Melting glaciers blamed for subtle slowing of Earth’s rotation
The movement of ice and meltwater is also causing a slight migration of the Earth’s axis, or north pole, in a phenomenon known as “polar wander”, the researchers said.
This could also affect sunset times, as the length of Earth’s day depends on the speed at which the planet rotates on its axis.
According to the Intergovernmental Panel on Climate Change (IPCC), the average sea level around the world is now set at around 3 millimeters. However, that rate can also be slowed or sped up in the short term by several factors.
Much of the change in sea level during this period of time has been due to the natural process of glacial recession since the last ice age, but the team was able to correct previous miscalculations about the correlation between sea level change and Earth’s rotational spin by factoring in updated numbers on 20th century sea level changes, among other things.
But to officially solve Munk’s original thesis, Mitrovica’s team lowered Munk’s estimate of sea level rise over the 20th century by 30 percent (equating to 1 or 1.5 millimeter each year).
Two researchers check the melting permafrost of the Arctic ice cap.
So, if you’re the kind of person who lives by the motto that every moment counts, try to make the most of those extra fractions of fractions. This in turn causes the Earth to slightly wobble as it spins on its axis.
The study, published this week in the journal Science Advances, concluded that shrinking glaciers are affecting the speed of the Earth’s rotation and how our planet is tilted on its own axis by redistributing all the once-frozen water around the world. It looks like the adjustment of Earth’s rotation on its axis it’s a problem that has been debated before by an oceanographer called Walter Munk.
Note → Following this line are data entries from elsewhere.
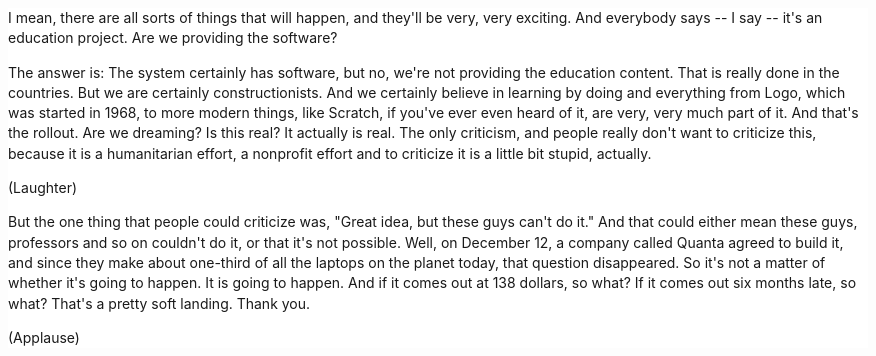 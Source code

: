 I mean, there are all sorts of things
that will happen,
and they&#39;ll be very, very exciting.
And everybody says -- I say --
it&#39;s an education project.
Are we providing the software?

The answer is:
The system certainly has software,
but no, we&#39;re not providing
the education content.
That is really done in the countries.
But we are certainly constructionists.
And we certainly believe
in learning by doing
and everything from Logo,
which was started in 1968,
to more modern things, like Scratch,
if you&#39;ve ever even heard of it,
are very, very much part of it.
And that&#39;s the rollout.
Are we dreaming? Is this real?
It actually is real.
The only criticism, and people
really don&#39;t want to criticize this,
because it is a humanitarian effort,
a nonprofit effort
and to criticize it
is a little bit stupid, actually.

(Laughter)

But the one thing
that people could criticize was,
&quot;Great idea, but these guys can&#39;t do it.&quot;
And that could either mean these guys,
professors and so on couldn&#39;t do it,
or that it&#39;s not possible.
Well, on December 12, a company
called Quanta agreed to build it,
and since they make about one-third
of all the laptops on the planet today,
that question disappeared.
So it&#39;s not a matter
of whether it&#39;s going to happen.
It is going to happen.
And if it comes out
at 138 dollars, so what?
If it comes out six months late, so what?
That&#39;s a pretty soft landing.
Thank you.

(Applause)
The researchers added that missing piece of information to their calculations, along with the latest tide gauge and satellite data about the amount of sea-level rise and post-glacial rebound.
“If you are melting glaciers from high latitudes-in Alaska, Greenland, or Iceland-you move mass away from the pole, toward the equator, which slows the Earth down”, said Jerry Mitrovica, the study’s lead author and a Harvard geophysicist who specializes in studying sea level change. As a outcome of Earth rotating more slowly, the length of our days is slowly increasing.
But they also found, in their observations, that interactions between the mantle and outer core of our planet were not slowing the planet’s spin as much as Munk said they would, and therefore, the scientists concluded future spin will be faster than previously estimated.